Towards free-living/in-the-wild impulsivity monitoring

As impulsive actions have severe consequences on health behaviors, passively monitoring impulsivity in free living would be ideal to enable timely interventions. Behavioral and physiological measurements could enable such in-the-wild impulsivity monitoring, which is easier to deploy. Behavioral measurements could be deployed as routine games on smartphones and smartwatches. Continuous physiological measurements such as HRV are already possible with today’s wearables. However, our results show that though behavioral and physiological measurements can represent impulsivity variations across individuals, fMRI provides the strongest correlate (Fig. 2). fMRI had the highest r-squared in unimodal regression models. fMRI also improved regression model results further when added to the behavioral and physiological modalities in all cases (BIS and UPPS-P impulsivity dimension modeling and MIND-2 /LEMON dataset). fMRI’s strong association with impulsivity dimensions could be due to the direct pathway from brain connectivity to behavior [53]. Despite its relevance, fMRI is unsuitable for routine impulsivity assessment due to its associated costs. Brain connectivity measurement from other modalities in wearable form-factor, such as electroencephalogram (EEG), could still be prohibitive for deployment in free living. Thus, future work could consider several directions to improve impulsivity modeling with physiological and behavioral measurements alone. Some of these directions are new behavioral test paradigms, novel physiological features of impulsivity guided by the biology of impulsivity, and control of confounding factors that could influence behavioral and physiological measurements. The search for generalizable bio-behavioral markers of impulsivity should be expanded in larger studies and validated prospectively. This work’s MIND-2 study was relatively smaller and consisted of a homogeneous group. For example, the patients were enrolled from a single center and represented a small age group only (18 to 35 years). Given the encouraging findings on the possibility of obtaining behavioral, physiological, and neurobiological correlates of impulsivity, a larger study with diverse patient groups could shed light on the generalizability of these findings in the mood disorder population.

Limitations of current work

The number of participants in the MIND-2 dataset was small. Thus, if the findings reported in this work generalize to a larger clinical population need to be investigated in future work. Apart from the small sample size in the MIND-2 study, other limitations of the current work need to be addressed in future studies. Though behavioral tests are commonly employed to assess impulsivity differences across participants [24], some studies have pointed out that behavioral test performance could be impacted by confounding factors such as intelligence (e.g., assessed using IQ scores) [54, 55]. Future studies should aim to capture and account for different confounders to represent impulsivity better. For the physiological measurements, we considered only the PPG signal.

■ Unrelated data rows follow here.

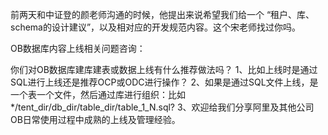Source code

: 前两天和中证登的颜老师沟通的时候，他提出来说希望我们给一个 “租户、库、schema的设计建议”，以及相对应的开发规范内容。这个宋老师找过你吗。

OB数据库内容上线相关问题咨询：

你们对OB数据库建库建表或数据上线有什么推荐做法吗？
1、比如上线时是通过SQL进行上线还是推荐OCP或ODC进行操作？
2、如果是通过SQL文件上线，是一个表一个文件，然后通过库进行组织：比如*/tent_dir/db_dir/table_dir/table_1_N.sql?
3、欢迎给我们分享阿里及其他公司OB日常使用过程中成熟的上线及管理经验。
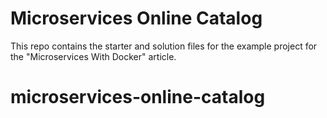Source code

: 
# Microservices Online Catalog

This repo contains the starter and solution files for the example project for
the "Microservices With Docker" article.
# microservices-online-catalog
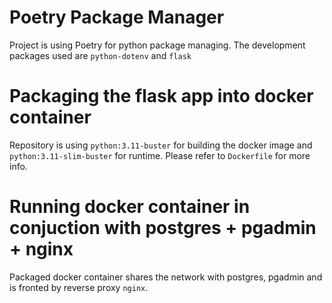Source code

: 
# Poetry Package Manager
Project is using Poetry for python package managing. The development packages used are `python-dotenv` and `flask`

# Packaging the flask app into docker container
Repository is using `python:3.11-buster` for building the docker image and `python:3.11-slim-buster` for runtime. Please refer to `Dockerfile` for more info.

# Running docker container in conjuction with postgres + pgadmin + nginx
Packaged docker container shares the network with postgres, pgadmin and is fronted by reverse proxy `nginx`. 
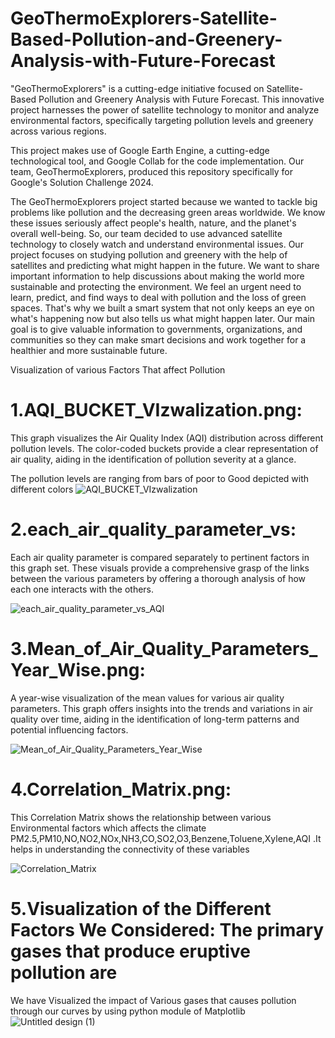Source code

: # GeoThermoExplorers-Satellite-Based-Pollution-and-Greenery-Analysis-with-Future-Forecast
"GeoThermoExplorers" is a cutting-edge initiative focused on Satellite-Based Pollution and Greenery Analysis with Future Forecast. This innovative project harnesses the power of satellite technology to monitor and analyze environmental factors, specifically targeting pollution levels and greenery across various regions.

This project makes use of Google Earth Engine, a cutting-edge technological tool, and Google Collab for the code implementation. Our team, GeoThermoExplorers, produced this repository specifically for Google's Solution Challenge 2024.


The GeoThermoExplorers project started because we wanted to tackle big problems like pollution and the decreasing green areas worldwide. We know these issues seriously affect people's health, nature, and the planet's overall well-being. So, our team decided to use advanced satellite technology to closely watch and understand environmental issues. Our project focuses on studying pollution and greenery with the help of satellites and predicting what might happen in the future. We want to share important information to help discussions about making the world more sustainable and protecting the environment. We feel an urgent need to learn, predict, and find ways to deal with pollution and the loss of green spaces. That's why we built a smart system that not only keeps an eye on what's happening now but also tells us what might happen later. Our main goal is to give valuable information to governments, organizations, and communities so they can make smart decisions and work together for a healthier and more sustainable future.

Visualization of various Factors That affect Pollution

# 1.AQI_BUCKET_VIzwalization.png:
This graph visualizes the Air Quality Index (AQI) distribution across different pollution levels. The color-coded buckets provide a clear representation of air quality, aiding in the identification of pollution severity at a glance.

The pollution levels are ranging from bars of poor to Good depicted with different colors
![AQI_BUCKET_VIzwalization](https://github.com/Jaiyadav88/Data-Structures/assets/90555918/0001d0a5-dd48-4ee8-b448-204d6c21b92e)

# 2.each_air_quality_parameter_vs:

Each air quality parameter is compared separately to pertinent factors in this graph set. These visuals provide a comprehensive grasp of the links between the various parameters by offering a thorough analysis of how each one interacts with the others.


![each_air_quality_parameter_vs_AQI](https://github.com/Jaiyadav88/Data-Structures/assets/90555918/77b5d645-0639-45b7-bce2-128504c351db)

# 3.Mean_of_Air_Quality_Parameters_Year_Wise.png:

A year-wise visualization of the mean values for various air quality parameters. This graph offers insights into the trends and variations in air quality over time, aiding in the identification of long-term patterns and potential influencing factors.

![Mean_of_Air_Quality_Parameters_Year_Wise](https://github.com/Jaiyadav88/Data-Structures/assets/90555918/baeb5bee-6083-491e-b8b8-1f5041a954ef)

# 4.Correlation_Matrix.png:

This Correlation Matrix shows the relationship between various Environmental factors which affects the climate PM2.5,PM10,NO,NO2,NOx,NH3,CO,SO2,O3,Benzene,Toluene,Xylene,AQI
.It helps in understanding the connectivity of these variables

![Correlation_Matrix](https://github.com/Jaiyadav88/Data-Structures/assets/90555918/a48c0fbf-8cfd-4670-9eef-e0ac5ebd2915)

# 5.Visualization of the Different Factors We Considered: The primary gases that produce eruptive pollution are 
We have Visualized the impact of Various gases that causes pollution through our curves by using python module of Matplotlib
![Untitled design (1)](https://github.com/Jaiyadav88/Data-Structures/assets/90555918/9a2174a3-4415-4c21-99eb-3c04e4c3a3af)


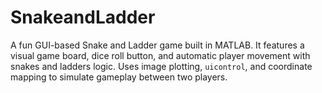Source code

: # SnakeandLadder
A fun GUI-based Snake and Ladder game built in MATLAB. It features a visual game board, dice roll button, and automatic player movement with snakes and ladders logic. Uses image plotting, `uicontrol`, and coordinate mapping to simulate gameplay between two players.
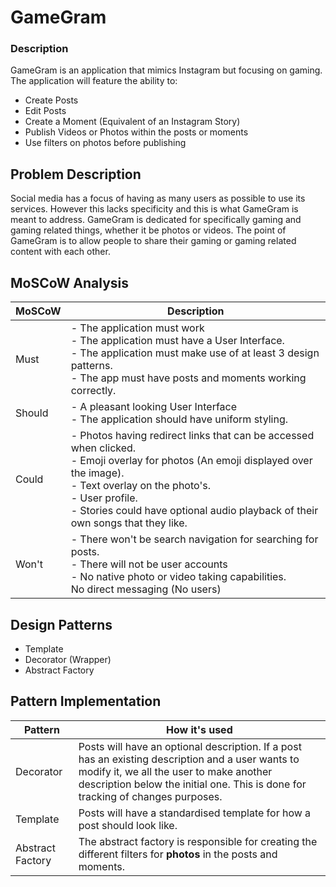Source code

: # GameGram
### Description
GameGram is an application that mimics Instagram but focusing on gaming. The application will feature the ability to:
- Create Posts
- Edit Posts
- Create a Moment (Equivalent of an Instagram Story)
- Publish Videos or Photos within the posts or moments
- Use filters on photos before publishing

## Problem Description
Social media has a focus of having as many users as possible to use its services. However this lacks specificity and this is what GameGram is meant to address. GameGram is dedicated for specifically gaming and gaming related things, whether it be photos or videos. The point of GameGram is to allow people to share their gaming or gaming related content with each other.
## MoSCoW Analysis
| MoSCoW | Description | 
| --- | --- | 
| Must | - The application must work <br> - The application must have a User Interface. <br> - The application must make use of at least 3 design patterns. <br> - The app must have posts and moments working correctly. |
| Should | - A pleasant looking User Interface <br> - The application should have uniform styling. |
| Could | - Photos having redirect links that can be accessed when clicked. <br> - Emoji overlay for photos (An emoji displayed over the image). <br> - Text overlay on the photo's. <br> - User profile. <br> - Stories could have optional audio playback of their own songs that they like. | 
| Won't | - There won't be search navigation for searching for posts. <br> - There will not be user accounts <br> - No native photo or video taking capabilities. <br> No direct messaging (No users) |


## Design Patterns 
- Template
- Decorator (Wrapper)
- Abstract Factory

## Pattern Implementation
| Pattern | How it's used |
| --- | --- | 
| Decorator | Posts will have an optional description. If a post has an existing description and a user wants to modify it, we all the user to make another description below the initial one. This is done for tracking of changes purposes. | 
| Template | Posts will have a standardised template for how a post should look like. |
| Abstract Factory | The abstract factory is responsible for creating the different filters for **photos** in the posts and moments. |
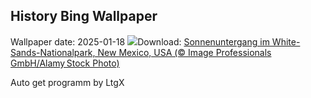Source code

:## History Bing Wallpaper
Wallpaper date: 2025-01-18
![](https://www.bing.com/th?id=OHR.WhiteSandsNP_DE-DE3540462962_UHD.jpg&w=1000)Download: [Sonnenuntergang im White-Sands-Nationalpark, New Mexico, USA (© Image Professionals GmbH/Alamy Stock Photo)](https://www.bing.com/th?id=OHR.WhiteSandsNP_DE-DE3540462962_UHD.jpg)

Auto get programm by LtgX
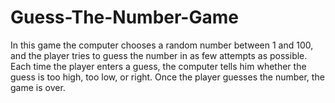# Guess-The-Number-Game
In this game the computer chooses a random number between 1 and 100, and the player tries to guess the number in as few attempts as possible. Each time the player enters a guess, the computer tells him whether the guess is too high, too low, or right. Once the player guesses the number, the game is over.
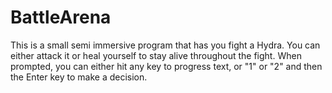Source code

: # BattleArena
 This is a small semi immersive program that has you fight a Hydra. You can either attack it or heal yourself to stay alive throughout the fight.
 When prompted, you can either hit any key to progress text, or "1" or "2" and then the Enter key to make a decision.
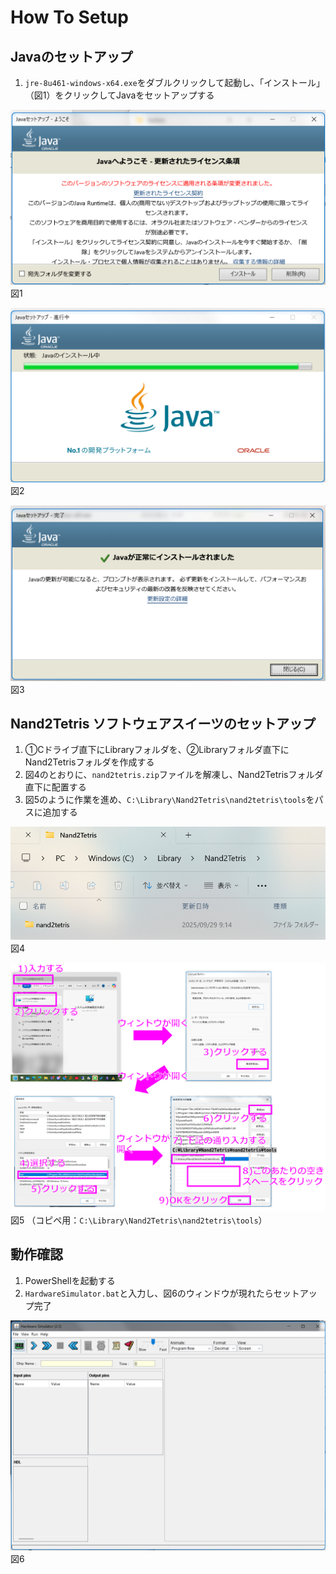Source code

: # How To Setup

## Javaのセットアップ

1. `jre-8u461-windows-x64.exe`をダブルクリックして起動し、「インストール」（図1）をクリックしてJavaをセットアップする

![](materials/Pasted%20image%2020250929091256.png)  図1


![](materials/Pasted%20image%2020250929091316.png)  図2

![](materials/Pasted%20image%2020250929091345.png)  図3

## Nand2Tetris ソフトウェアスイーツのセットアップ
1. ①Cドライブ直下にLibraryフォルダを、②Libraryフォルダ直下にNand2Tetrisフォルダを作成する
2. 図4のとおりに、`nand2tetris.zip`ファイルを解凍し、Nand2Tetrisフォルダ直下に配置する
3. 図5のように作業を進め、`C:\Library\Nand2Tetris\nand2tetris\tools`をパスに追加する

![](materials/Pasted%20image%2020250929091931.png)  図4


![](materials/Pasted%20image%2020250929093845.png)  図5 （コピペ用：`C:\Library\Nand2Tetris\nand2tetris\tools`）

## 動作確認
1. PowerShellを起動する
2. `HardwareSimulator.bat`と入力し、図6のウィンドウが現れたらセットアップ完了

![](materials/Pasted%20image%2020250929094124.png)  図6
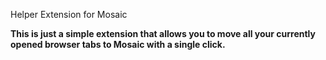 Helper Extension for Mosaic

**This is just a simple extension that allows you to move all your currently opened browser tabs to Mosaic with a single click.**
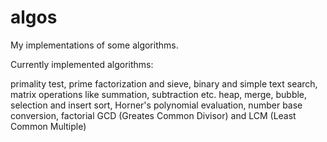 # algos
My implementations of some algorithms.

Currently implemented algorithms:

primality test, prime factorization and sieve,
binary and simple text search,
matrix operations like summation, subtraction etc.
heap, merge, bubble, selection and insert sort,
Horner's polynomial evaluation,
number base conversion, factorial
GCD (Greates Common Divisor) and LCM (Least Common Multiple)
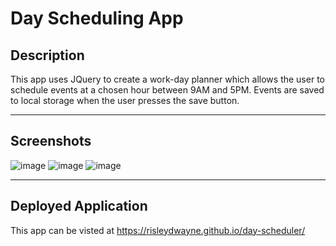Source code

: # Day Scheduling App

## Description

This app uses JQuery to create a work-day planner which allows the user to schedule events at a chosen hour between 9AM and 5PM. Events are saved to local storage when the user presses the save button.

---

## Screenshots

![image](https://user-images.githubusercontent.com/18751823/88482257-238b5300-cf2e-11ea-8182-fd0c3b510b9c.png)
![image](https://user-images.githubusercontent.com/18751823/88482287-4ddd1080-cf2e-11ea-8b6e-f1123f1e1c11.png)
![image](https://user-images.githubusercontent.com/18751823/88482315-79f89180-cf2e-11ea-8426-ff86d04f9f9b.png)

---

## Deployed Application

This app can be visted at https://risleydwayne.github.io/day-scheduler/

ECG signals could provide a more direct and reliable approach to assess HRV changes under different participant conditions [56]. The difference between PPG and ECG signal-based HRV calculation in the context of impulsivity assessment needs to be systematically evaluated. Finally, we relied only on resting-state fMRI signals in our current analysis. Though task-based fMRI was available for a subset of participants in the MIND-2 study, such task-based fMRI was not collected as part of the LEMON dataset. Future studies should investigate if better neurobiological correlates could be obtained with task-based fMRI measurements. Similarly, brain regions beyond ACC should be explored in the search for neurobiological impulsivity correlates. Larger studies could afford a broader search without a high risk of false discovery. With a better understanding of impulsivity mechanisms across clinical conditions, future studies should also investigate if a joint model of impulsivity that harmonizes impulsivity mechanisms across clinical conditions could be developed. Such joint models of impulsivity would better match the need for robust and scalable clinical monitoring.